Viel Gutes im Schweren

Ich lächle öfter in letzter Zeit.

Trotz sehr schwieriger Momente von Überforderungen, von schwierigen Gedanken, von Trauer, Einsamkeit und Leid.

Trotzdem erlebe ich eine tiefere Veränderung in Richtung – alles ist gut.

Fragil. Ich weiß. Schon öfter gefühlt und nicht geblieben. Ich weiß. Ich weiß es diesmal und halte mich davon ab, alle eingeleiteten Hilfemaßnahme wieder abzusagen. Ich kann mich nicht ganz davon abhalten zu denken, ich bräuchte das vielleicht gar nicht mehr.

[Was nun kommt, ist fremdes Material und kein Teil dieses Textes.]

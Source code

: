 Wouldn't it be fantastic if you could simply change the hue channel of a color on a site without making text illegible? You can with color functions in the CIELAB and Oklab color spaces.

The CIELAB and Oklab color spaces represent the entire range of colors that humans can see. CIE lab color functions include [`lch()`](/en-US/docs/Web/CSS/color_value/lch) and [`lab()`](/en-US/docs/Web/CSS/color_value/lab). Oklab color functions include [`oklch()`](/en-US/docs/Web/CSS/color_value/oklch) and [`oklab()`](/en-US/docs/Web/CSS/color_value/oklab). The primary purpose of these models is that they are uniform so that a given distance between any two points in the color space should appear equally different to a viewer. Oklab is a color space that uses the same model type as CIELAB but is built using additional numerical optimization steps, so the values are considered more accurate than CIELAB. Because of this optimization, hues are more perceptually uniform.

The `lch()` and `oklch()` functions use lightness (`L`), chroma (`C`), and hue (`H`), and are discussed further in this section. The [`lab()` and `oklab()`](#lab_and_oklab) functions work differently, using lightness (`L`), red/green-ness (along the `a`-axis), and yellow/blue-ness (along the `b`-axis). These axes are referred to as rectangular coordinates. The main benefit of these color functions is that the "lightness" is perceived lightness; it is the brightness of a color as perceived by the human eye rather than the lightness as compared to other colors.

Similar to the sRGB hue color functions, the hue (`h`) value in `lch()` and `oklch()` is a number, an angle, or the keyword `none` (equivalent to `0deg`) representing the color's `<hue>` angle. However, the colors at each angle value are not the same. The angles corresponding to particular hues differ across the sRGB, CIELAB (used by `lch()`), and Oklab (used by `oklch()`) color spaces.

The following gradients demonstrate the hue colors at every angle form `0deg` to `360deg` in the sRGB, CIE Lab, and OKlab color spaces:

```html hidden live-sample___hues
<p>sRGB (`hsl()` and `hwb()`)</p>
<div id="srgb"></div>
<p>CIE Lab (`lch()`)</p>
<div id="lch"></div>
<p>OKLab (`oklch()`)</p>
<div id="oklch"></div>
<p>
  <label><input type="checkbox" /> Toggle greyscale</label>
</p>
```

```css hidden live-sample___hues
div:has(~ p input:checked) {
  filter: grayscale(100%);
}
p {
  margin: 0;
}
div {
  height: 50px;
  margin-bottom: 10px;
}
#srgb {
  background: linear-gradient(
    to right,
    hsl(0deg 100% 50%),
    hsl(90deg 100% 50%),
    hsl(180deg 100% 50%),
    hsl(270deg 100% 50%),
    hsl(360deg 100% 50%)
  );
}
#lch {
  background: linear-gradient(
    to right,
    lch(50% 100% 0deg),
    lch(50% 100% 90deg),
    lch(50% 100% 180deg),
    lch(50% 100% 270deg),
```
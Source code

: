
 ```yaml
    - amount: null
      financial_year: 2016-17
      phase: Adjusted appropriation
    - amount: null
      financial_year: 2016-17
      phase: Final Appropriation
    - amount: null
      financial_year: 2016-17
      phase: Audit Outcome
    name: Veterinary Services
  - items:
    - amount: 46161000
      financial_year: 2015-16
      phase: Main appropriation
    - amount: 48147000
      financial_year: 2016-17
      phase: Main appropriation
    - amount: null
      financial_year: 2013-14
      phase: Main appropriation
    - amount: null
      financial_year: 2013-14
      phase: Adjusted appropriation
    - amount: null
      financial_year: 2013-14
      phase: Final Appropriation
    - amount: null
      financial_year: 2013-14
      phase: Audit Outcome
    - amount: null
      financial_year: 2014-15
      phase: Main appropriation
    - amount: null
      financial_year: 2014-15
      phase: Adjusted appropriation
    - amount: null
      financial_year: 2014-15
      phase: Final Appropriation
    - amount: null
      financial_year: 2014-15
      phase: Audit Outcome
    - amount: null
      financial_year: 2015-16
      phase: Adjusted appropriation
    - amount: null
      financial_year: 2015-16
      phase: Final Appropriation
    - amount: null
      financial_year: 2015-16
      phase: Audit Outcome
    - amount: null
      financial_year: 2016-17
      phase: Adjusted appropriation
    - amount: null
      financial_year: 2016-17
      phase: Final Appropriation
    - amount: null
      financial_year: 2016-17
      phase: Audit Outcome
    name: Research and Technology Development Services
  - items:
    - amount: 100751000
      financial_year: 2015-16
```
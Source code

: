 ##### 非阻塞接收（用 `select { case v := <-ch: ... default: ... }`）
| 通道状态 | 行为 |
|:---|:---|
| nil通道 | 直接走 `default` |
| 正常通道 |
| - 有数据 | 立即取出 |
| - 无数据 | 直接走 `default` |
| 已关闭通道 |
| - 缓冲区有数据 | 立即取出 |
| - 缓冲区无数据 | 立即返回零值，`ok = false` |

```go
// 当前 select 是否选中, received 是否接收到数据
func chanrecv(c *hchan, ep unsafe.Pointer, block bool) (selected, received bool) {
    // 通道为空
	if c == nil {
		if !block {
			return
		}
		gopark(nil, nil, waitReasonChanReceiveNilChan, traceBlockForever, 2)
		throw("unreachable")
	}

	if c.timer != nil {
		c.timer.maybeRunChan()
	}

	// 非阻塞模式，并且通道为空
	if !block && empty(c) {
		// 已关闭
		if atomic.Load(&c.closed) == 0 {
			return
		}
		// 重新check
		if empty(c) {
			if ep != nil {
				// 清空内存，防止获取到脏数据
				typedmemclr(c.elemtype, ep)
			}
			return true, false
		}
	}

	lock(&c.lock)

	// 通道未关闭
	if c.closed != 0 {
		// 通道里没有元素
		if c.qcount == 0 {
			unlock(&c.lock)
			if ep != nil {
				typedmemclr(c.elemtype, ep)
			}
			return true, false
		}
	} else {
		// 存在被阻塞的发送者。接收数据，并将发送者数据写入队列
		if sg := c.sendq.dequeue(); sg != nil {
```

Zuversicht. Wie schön! Die kommt doch immer wieder. Hartnäckig, die kleine Pflanze. Will wachsen, will vertrauen. Und wenn da schon dutzende Mal drüber gelatscht wurde. Egal. Ich stehe hier. Ich schlage Wurzeln. Ich richte mich immer wieder auf. Ich suche das Sonnenlicht und lächle, wenn die warmen Strahlen meine geknitterten Blätter liebkosen.

Ein Geschenk sich immer wieder über Kleinigkeiten freuen zu können. Ein überlebenswichtiges Geschenk. Ich bin froh, dass ich es habe, diese Gabe.

Komm doch Leben, sag ich schon wieder mutig – komm doch, ich bin bereit – und boxe es freundschaftlich an die Schulter. Leben – du alter Schlawiner, was ist deine nächste Überraschung? Ein Kuss? Ein Sieg? Frieden? Liebe? Oder willst du mich erneut erproben? Ich bin bereit.

Ich habe fast jeden Tag kleine gute Erfahrungen. Das ist wirklich toll! Sei es, dass ich den Abwasch schaffe oder eine Übung oder eine andere Sache die auf meinem Plan steht. Ich freue mich jedes Mal darüber. Es gibt mir ein Gefühl von Eigenmacht und Selbstwirksamkeit.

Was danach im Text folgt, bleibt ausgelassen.